Recent examples of HCPs found in therapeutics that had immunogenic activities of concern include the following: 1) clinical trials of a CHO cell produced Factor IX were halted after 26% of clinical trial subjects were discovered to have developed anti-HCP antibodies although, no adverse events related to the development of anti-HCP antibodies were reported and no relationship between the development of anti-HCP antibodies and the development of ADAs was observed (52, 53); 2) MCP-1 copurified with CHO-produced CTLA4-Ig and produced clinical adverse events due to histamine release, with a consequent clinical hold placed on the study (4); 3) TGFb1 copurified in a study of CHO-produced MUC1-Fc but its effects, if any were unknown (4). One factor worthy of note for several of these products regards the nature of the HCPs typically found: the majority of HCP are intracellular proteins (Fig. 2); thus, cross-reactive anti-drug antibodies would not necessarily reach the human homolog, minimizing potential adverse effects related to anti-homolog-antibodies.

Fig. 2
figure 2

The composition of extracellular versus intracellular CHO HCP impurities. Using the Gene Ontology (GO) knowledgebase, we retrieved the cellular component annotation for a compiled list of commonly found CHO HCP impurities. Shown is the percentage of extracellular (n = 21) versus intracellular (n = 89) proteins

Indeed, this latter point is captured in a 2015 risk assessment framework of HCPs, which includes additional factors to consider such as the HCP homology to human proteins, frequency and duration of treatment, route of administration, known biologically activity, and population age (57). The concentration of individual HCPs is also a critical risk factor. Many drug products may contain immunogenic HCPs present at low levels resulting in no measured response. The general guidelines for the maximum amount of allowed HCP impurities is 100 ng per mg of product (10). Nevertheless, the acceptable limit for HCP impurities in the final product should be determined on a case by case basis. This is due to the great diversity of production and purification systems used by pharmaceutical companies (57).

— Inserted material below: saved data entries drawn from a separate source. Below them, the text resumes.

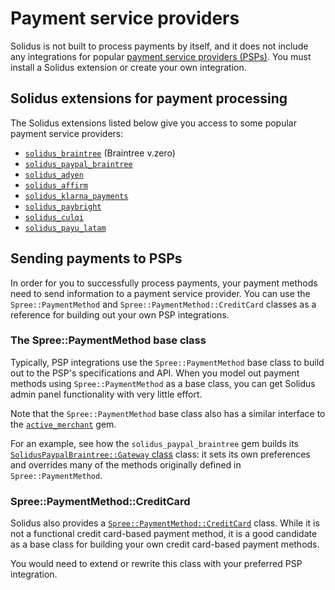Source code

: # Payment service providers

Solidus is not built to process payments by itself, and it does not include any
integrations for popular [payment service providers (PSPs)][psp]. You must
install a Solidus extension or create your own integration.

[psp]: https://en.wikipedia.org/wiki/Payment_service_provider

## Solidus extensions for payment processing

The Solidus extensions listed below give you access to some popular payment
service providers:

- [`solidus_braintree`][solidus-braintree] (Braintree v.zero)
- [`solidus_paypal_braintree`][solidus-paypal-braintree]
- [`solidus_adyen`][solidus-adyen]
- [`solidus_affirm`][solidus-affirm]
- [`solidus_klarna_payments`][solidus-klarna-payments]
- [`solidus_paybright`][solidus-paybright]
- [`solidus_culqi`][solidus-culqi]
- [`solidus_payu_latam`][solidus-payu-latam]

[solidus-affirm]: https://github.com/StemboltHQ/solidus_affirm
[solidus-adyen]: https://github.com/StemboltHQ/solidus-adyen
[solidus-braintree]: https://github.com/solidusio/solidus_braintree
[solidus-culqi]: https://github.com/ccarruitero/solidus_culqi
[solidus-klarna-payments]: https://github.com/bitspire/solidus_klarna_payments
[solidus-paybright]: https://github.com/StemboltHQ/solidus_paybright
[solidus-paypal-braintree]: https://github.com/solidusio/solidus_paypal_braintree
[solidus-payu-latam]: https://github.com/ccarruitero/solidus_payu_latam

## Sending payments to PSPs

In order for you to successfully process payments, your payment methods need to
send information to a payment service provider. You can use the
`Spree::PaymentMethod` and `Spree::PaymentMethod::CreditCard` classes as a
reference for building out your own PSP integrations.

### The Spree::PaymentMethod base class

Typically, PSP integrations use the `Spree::PaymentMethod` base class to build
out to the PSP's specifications and API. When you model out payment methods
using `Spree::PaymentMethod` as a base class, you can get Solidus admin panel
functionality with very little effort.

Note that the `Spree::PaymentMethod` base class also has a similar interface to
the [`active_merchant`][active-merchant] gem.

[active-merchant]: https://github.com/activemerchant/active_merchant

For an example, see how the `solidus_paypal_braintree` gem builds its
[`SolidusPaypalBraintree::Gateway` class][solidus-paypal-braintree-gateway] class:
it sets its own preferences and overrides many of the methods originally defined
in `Spree::PaymentMethod`.

[solidus-paypal-braintree-gateway]: https://github.com/solidusio/solidus_paypal_braintree/blob/master/app/models/solidus_paypal_braintree/gateway.rb

### Spree::PaymentMethod::CreditCard

Solidus also provides a [`Spree::PaymentMethod::CreditCard`][credit-card-base]
class. While it is not a functional credit card-based payment method, it is a
good candidate as a base class for building your own credit card-based payment
methods.

You would need to extend or rewrite this class with your preferred PSP
integration.

[credit-card-base]: https://github.com/solidusio/solidus/blob/master/core/app/models/spree/payment_method/credit_card.rb
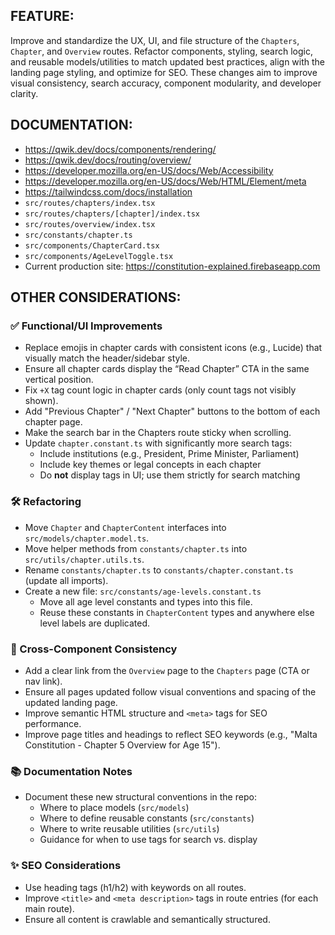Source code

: ## FEATURE:

Improve and standardize the UX, UI, and file structure of the `Chapters`, `Chapter`, and `Overview` routes. Refactor components, styling, search logic, and reusable models/utilities to match updated best practices, align with the landing page styling, and optimize for SEO. These changes aim to improve visual consistency, search accuracy, component modularity, and developer clarity.

## DOCUMENTATION:

- https://qwik.dev/docs/components/rendering/
- https://qwik.dev/docs/routing/overview/
- https://developer.mozilla.org/en-US/docs/Web/Accessibility
- https://developer.mozilla.org/en-US/docs/Web/HTML/Element/meta
- https://tailwindcss.com/docs/installation
- `src/routes/chapters/index.tsx`
- `src/routes/chapters/[chapter]/index.tsx`
- `src/routes/overview/index.tsx`
- `src/constants/chapter.ts`
- `src/components/ChapterCard.tsx`
- `src/components/AgeLevelToggle.tsx`
- Current production site: https://constitution-explained.firebaseapp.com

## OTHER CONSIDERATIONS:

### ✅ Functional/UI Improvements

- Replace emojis in chapter cards with consistent icons (e.g., Lucide) that visually match the header/sidebar style.
- Ensure all chapter cards display the “Read Chapter” CTA in the same vertical position.
- Fix `+X` tag count logic in chapter cards (only count tags not visibly shown).
- Add "Previous Chapter" / "Next Chapter" buttons to the bottom of each chapter page.
- Make the search bar in the Chapters route sticky when scrolling.
- Update `chapter.constant.ts` with significantly more search tags:
  - Include institutions (e.g., President, Prime Minister, Parliament)
  - Include key themes or legal concepts in each chapter
  - Do **not** display tags in UI; use them strictly for search matching

### 🛠 Refactoring

- Move `Chapter` and `ChapterContent` interfaces into `src/models/chapter.model.ts`.
- Move helper methods from `constants/chapter.ts` into `src/utils/chapter.utils.ts`.
- Rename `constants/chapter.ts` to `constants/chapter.constant.ts` (update all imports).
- Create a new file: `src/constants/age-levels.constant.ts`
  - Move all age level constants and types into this file.
  - Reuse these constants in `ChapterContent` types and anywhere else level labels are duplicated.

### 🧩 Cross-Component Consistency

- Add a clear link from the `Overview` page to the `Chapters` page (CTA or nav link).
- Ensure all pages updated follow visual conventions and spacing of the updated landing page.
- Improve semantic HTML structure and `<meta>` tags for SEO performance.
- Improve page titles and headings to reflect SEO keywords (e.g., "Malta Constitution - Chapter 5 Overview for Age 15").

### 📚 Documentation Notes

- Document these new structural conventions in the repo:
  - Where to place models (`src/models`)
  - Where to define reusable constants (`src/constants`)
  - Where to write reusable utilities (`src/utils`)
  - Guidance for when to use tags for search vs. display

### ✨ SEO Considerations

- Use heading tags (h1/h2) with keywords on all routes.
- Improve `<title>` and `<meta description>` tags in route entries (for each main route).
- Ensure all content is crawlable and semantically structured.
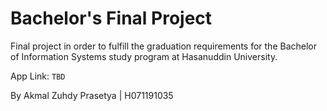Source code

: # Bachelor's Final Project

Final project in order to fulfill the graduation requirements for the Bachelor of Information Systems study program at Hasanuddin University.

App Link: `TBD`

By Akmal Zuhdy Prasetya | H071191035
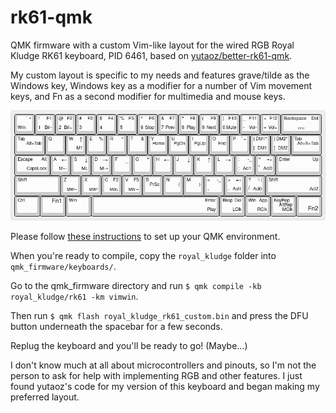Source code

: # rk61-qmk

QMK firmware with a custom Vim-like layout for the wired RGB Royal Kludge
RK61 keyboard, PID 6461, based on [yutaoz/better-rk61-qmk](https://github.com/yutaoz/better-rk61-qmk).

My custom layout is specific to my needs and features grave/tilde as the
Windows key, Windows key as a modifier for a number of Vim movement keys,
and Fn as a second modifier for multimedia and mouse keys.

![The custom VimWin layout found in keymaps/vimwin](/img/vimwin_layout.png)

Please follow [these instructions](https://docs.qmk.fm/newbs) to set up
your QMK environment.

When you're ready to compile, copy the `royal_kludge` folder into
`qmk_firmware/keyboards/`.

Go to the qmk_firmware directory and run `$ qmk compile -kb
royal_kludge/rk61 -km vimwin`.

Then run `$ qmk flash royal_kludge_rk61_custom.bin` and press the DFU
button underneath the spacebar for a few seconds.

Replug the keyboard and you'll be ready to go! (Maybe...)

I don't know much at all about microcontrollers and pinouts, so I'm not
the person to ask for help with implementing RGB and other features.
I just found yutaoz's code for my version of this
keyboard and began making my preferred layout.
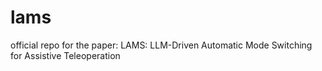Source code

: # lams
official repo for the paper: LAMS: LLM-Driven Automatic Mode Switching for Assistive Teleoperation
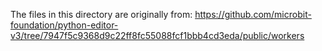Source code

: The files in this directory are originally from:
https://github.com/microbit-foundation/python-editor-v3/tree/7947f5c9368d9c22ff8fc55088fcf1bbb4cd3eda/public/workers
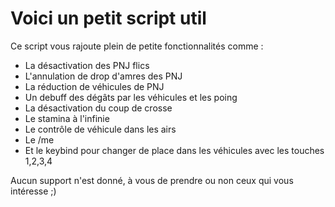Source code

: # Voici un petit script util 

Ce script vous rajoute plein de petite fonctionnalités comme : 

- La désactivation des PNJ flics
- L'annulation de drop d'amres des PNJ
- La réduction de véhicules de PNJ
- Un debuff des dégâts par les véhicules et les poing
- La désactivation du coup de crosse
- Le stamina à l'infinie
- Le contrôle de véhicule dans les airs
- Le /me
- Et le keybind pour changer de place dans les véhicules avec les touches 1,2,3,4

Aucun support n'est donné, à vous de prendre ou non ceux qui vous intéresse ;)
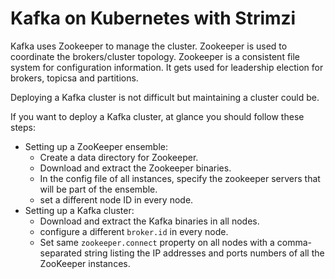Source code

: # Kafka on Kubernetes with Strimzi

Kafka uses Zookeeper to manage the cluster. Zookeeper is used to coordinate the brokers/cluster topology. Zookeeper is
a consistent file system for configuration information. It gets used for leadership election for brokers, topicsa and
partitions.

Deploying a Kafka cluster is not difficult but maintaining a cluster could be. 

If you want to deploy a Kafka cluster, at glance you should follow these steps:

- Setting up a ZooKeeper ensemble:
    - Create a data directory for Zookeeper.
    - Download and extract the Zookeeper binaries.
    - In the config file of all instances, specify the zookeeper servers that will be part of the ensemble.
    - set a different node ID in every node.
- Setting up a Kafka cluster:
    - Download and extract the Kafka binaries in all nodes.
    - configure a different `broker.id` in every node.
    - Set same `zookeeper.connect` property on all nodes with a comma-separated string listing the IP addresses and
ports numbers of all the ZooKeeper instances.

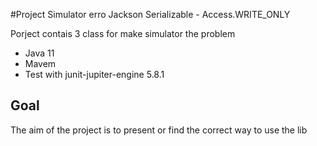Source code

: #Project Simulator erro Jackson Serializable - Access.WRITE_ONLY

Porject contais 3 class for make simulator the problem


- Java 11
- Mavem 
- Test with junit-jupiter-engine 5.8.1


## Goal

The aim of the project is to present or find the correct way to use the lib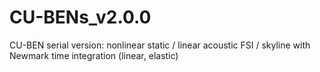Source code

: # CU-BENs_v2.0.0
CU-BEN serial version: nonlinear static / linear acoustic FSI / skyline with Newmark time integration (linear, elastic)
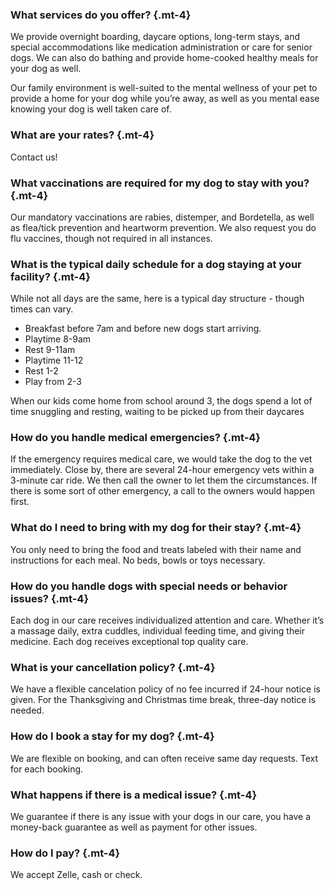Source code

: ### What services do you offer? {.mt-4}

We provide overnight boarding, daycare options, long-term stays, and special accommodations like medication administration or care for senior dogs. We can also do bathing and provide home-cooked healthy meals for your dog as well. 

Our family environment is well-suited to the mental wellness of your pet to provide a home for your dog while you’re away, as well as you mental ease knowing your dog is well taken care of.

### What are your rates? {.mt-4}

Contact us!

### What vaccinations are required for my dog to stay with you? {.mt-4}

Our mandatory vaccinations are rabies, distemper, and Bordetella,  as well as flea/tick prevention and heartworm prevention. We also request you do flu vaccines, though not required in all instances.

### What is the typical daily schedule for a dog staying at your facility? {.mt-4}

While not all days are the same, here is a typical day structure - though times can vary.

* Breakfast before 7am and before new dogs start arriving. 
* Playtime 8-9am
* Rest 9-11am
* Playtime 11-12
* Rest 1-2
* Play from 2-3

When our kids come home from school around 3, the dogs spend a lot of time snuggling and resting, waiting to be picked up from their daycares

### How do you handle medical emergencies? {.mt-4}

If the emergency requires medical care, we would take the dog to the vet immediately. Close by, there are several 24-hour emergency vets within a 3-minute car ride. We then call the owner to let them the circumstances.
If there is some sort of other emergency, a call to the owners would happen first.

### What do I need to bring with my dog for their stay? {.mt-4}

You only need to bring the food and treats labeled with their name and instructions for each meal. No beds, bowls or toys necessary.

### How do you handle dogs with special needs or behavior issues? {.mt-4}

Each dog in our care receives individualized attention and care. Whether it’s a massage daily, extra cuddles, individual feeding time, and giving their medicine. Each dog receives exceptional top quality care. 

### What is your cancellation policy? {.mt-4}

We have a flexible cancelation policy of no fee incurred if 24-hour notice is given. For the Thanksgiving and Christmas time break, three-day notice is needed.

### How do I book a stay for my dog? {.mt-4}

We are flexible on booking, and can often receive same day requests. Text for each booking. 

### What happens if there is a medical issue? {.mt-4}

We guarantee if there is any issue with your dogs in our care, you have a money-back guarantee as well as payment for other issues.

### How do I pay? {.mt-4}

We accept Zelle, cash or check.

Immune System Processes Leading to HCP Immunogenicity

The immunogenicity of HCPs is routinely assessed by measuring antibodies against them, as well as antibody titer and isotype, which are attributes that impact therapeutic safety. Generation of antibodies to HCPs depends on uptake of HCP by antigen presenting cells, processing via cellular enzymatic machinery, and presentation of peptides derived from the protein in the context of HLA class II on antigen presenting cells that activate follicular helper T (Tfh) cells. Tfh cells provide help to B cells that make antibodies specific to epitopes in the HCP. Tfh cells induce the B cells to class switch (from IgM to IgG) and drive recombination, affinity maturation, and B cell differentiation into long-lived antibody-secreting plasma cells and memory cells (59, 60). Without T cell epitopes activating Tfh cells, B cell response remains weak and transient. For example, antigens that have high concentrations of T cell epitopes drive high affinity, long lasting B cell responses (e.g., Hepatitis B surface antigen), and antigens that have low T cell epitope concentrations (per unit length) only drive weak antibody responses (e.g., circumsporozoite protein from falciparum Malaria, and proteins such as albumin) (61).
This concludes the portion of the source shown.